Graph Matching problems (and its variants) arise in various applications, e.g.,

Matching job openings (one disjoint set) to job applicants (the other disjoint set)
The weighted version of #2 is called the Assignment problem
Special-case of some NP-hard optimization problems
(e.g., MVC, MIS, MPC on DAG, etc)
Deterministic 2-opt Approximation Algorithm for MVC
Sub-routine of Christofides's 1.5-approximation algorithm for TSP, etc...

1-2. Current Limitation: No Weighted MCM

In some applications, the weights of edges are not uniform (1 unit) but varies, and we may then want to take MCBM or MCM with minimum (or even maximum) total weight.

This visualization support both unweighted and weighted MCBM, but only works for unweighted MCM.

We do not have immediate plan to add support for weighted MCM and only rely on Dynamic Programming with Bitmask for small graphs solution.

1-3. Switching Modes

To switch between the unweighted MCBM (default, as it is much more popular), weighted MCBM, and unweighted MCM mode, click the respective header.

Here is an example of MCM mode. In MCM mode, one can draw a General, not necessarily Bipartite graphs. However, the graphs are unweighted (all edges have uniform weight 1).

The available algorithms (and example graphs) are different in each mode.

2. Visualisation

You can view the visualisation here!

For Bipartite Graph visualization, we will mostly layout the vertices of the graph so that the two disjoint sets (U and V) are clearly visible as Left (U) and Right (V) sets. When you draw your input bipartite graph, you can choose to re-layout your bipartite graph into this easier-to-visualize form. However, you do not have to visualize Bipartite Graph in this form, e.g., you can click Grid Graph to load an example grid graph and notice that vertices {0,1,2,3} can form set U and vertices {4,5,6,7,8} can form set V. There is no odd-length cycle in this grid graph.

For General Graph, we do not (and usually cannot) re-layout the vertices into this Left Set and Right Set form.

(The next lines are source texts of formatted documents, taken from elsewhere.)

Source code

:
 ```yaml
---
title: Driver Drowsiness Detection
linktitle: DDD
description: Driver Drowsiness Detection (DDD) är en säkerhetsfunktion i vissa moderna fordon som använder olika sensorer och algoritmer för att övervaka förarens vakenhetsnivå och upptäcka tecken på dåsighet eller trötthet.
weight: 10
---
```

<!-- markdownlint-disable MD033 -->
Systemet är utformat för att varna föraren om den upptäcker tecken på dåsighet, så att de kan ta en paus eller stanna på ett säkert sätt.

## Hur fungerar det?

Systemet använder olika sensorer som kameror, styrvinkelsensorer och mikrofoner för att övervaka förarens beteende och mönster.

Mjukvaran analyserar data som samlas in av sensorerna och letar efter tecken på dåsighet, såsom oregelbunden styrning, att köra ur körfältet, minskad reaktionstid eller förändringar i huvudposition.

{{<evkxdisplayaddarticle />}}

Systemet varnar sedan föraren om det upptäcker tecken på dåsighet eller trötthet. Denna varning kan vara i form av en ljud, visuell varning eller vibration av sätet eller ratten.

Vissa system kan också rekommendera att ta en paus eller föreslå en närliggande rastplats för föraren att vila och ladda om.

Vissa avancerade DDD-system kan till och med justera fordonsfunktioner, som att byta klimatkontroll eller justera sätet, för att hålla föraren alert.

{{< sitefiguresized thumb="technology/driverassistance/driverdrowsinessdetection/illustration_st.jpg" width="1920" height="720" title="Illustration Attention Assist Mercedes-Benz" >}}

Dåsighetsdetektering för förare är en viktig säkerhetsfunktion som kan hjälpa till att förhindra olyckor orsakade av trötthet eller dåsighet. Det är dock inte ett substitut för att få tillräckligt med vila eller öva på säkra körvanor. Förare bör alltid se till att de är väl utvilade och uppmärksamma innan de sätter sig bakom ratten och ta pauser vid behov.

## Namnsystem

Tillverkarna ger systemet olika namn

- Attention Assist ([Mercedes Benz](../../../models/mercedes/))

Initially, edges have grey color. Matched edges will have black color. Free/Matched edges along an augmenting path will have Orange/Light Blue colors, respectively.

3. Input Graph

There are four different sources for specifying an input graph:

Edit Graph: You can draw any undirected unweighted graph as the input graph.
However, due to the way we visualize our MCBM algorithms, we need to impose one additional graph drawing constraint that does not exist in the actual MCBM problems. That constraint is that vertices on the left set are numbered from [0, n), and vertices on the right set are numbered from [n, n+m). You do not have to visually draw them in left-right sets form, as shown in this Grid Graph example.
Input Graph: This is a new (not fully tested) feature.
Modeling: Several graph problems can be reduced into an MCBM problem. In this visualization, we have the modeling examples for the famous Rook Attack problem and standard MCBM problem (also valid in MCM mode).
Example Graphs: You can select from the list of our example graphs to get you started. The list of examples is slightly different in the two MCBM vs MCM modes.

3-1. Rook Attack Modeling

This slide is a stub and will be expanded with the explanation of this problem and how to interpret the bipartite graph created.

3-2. Unweighted Bipartite Graph Modeling

You can create any (small) bipartite graph with n/m vertices on the left set, respectively, and set the density of the edges, with 100% being a complete bipartite graph K_n,m and 0% being a bipartite graph with no edge.

4. MCBM Algorithms

There are several Max Cardinality Bipartite Matching (MCBM) algorithms in this visualization, plus one more in Max Flow visualization:

By reducing MCBM problem into a Max-Flow problem in polynomial time,
we can actually use any Max Flow algorithm to solve MCBM.
O(V×E) Augmenting Path Algorithm (without greedy pre-processing),
O(√(V)×E) Dinic's or Hopcroft-Karp Algorithm,
O(k×E) Augmenting Path Algorithm (with randomized greedy pre-processing),

PS1: Although possible, we will likely not use O(V³) Edmonds' Matching Algorithm if the input is guaranteed to be a Bipartite Graph (as it is much slower).

PS2: Although possible, we will also likely not use O(V³) Kuhn-Munkres Algorithm if the input is guaranteed to be an unweighted Bipartite Graph (again, as it is much slower).

4-1. MCBM ≤p Max-Flow

The MCBM problem can be modeled (or reduced into) as a Max Flow problem in polynomial time.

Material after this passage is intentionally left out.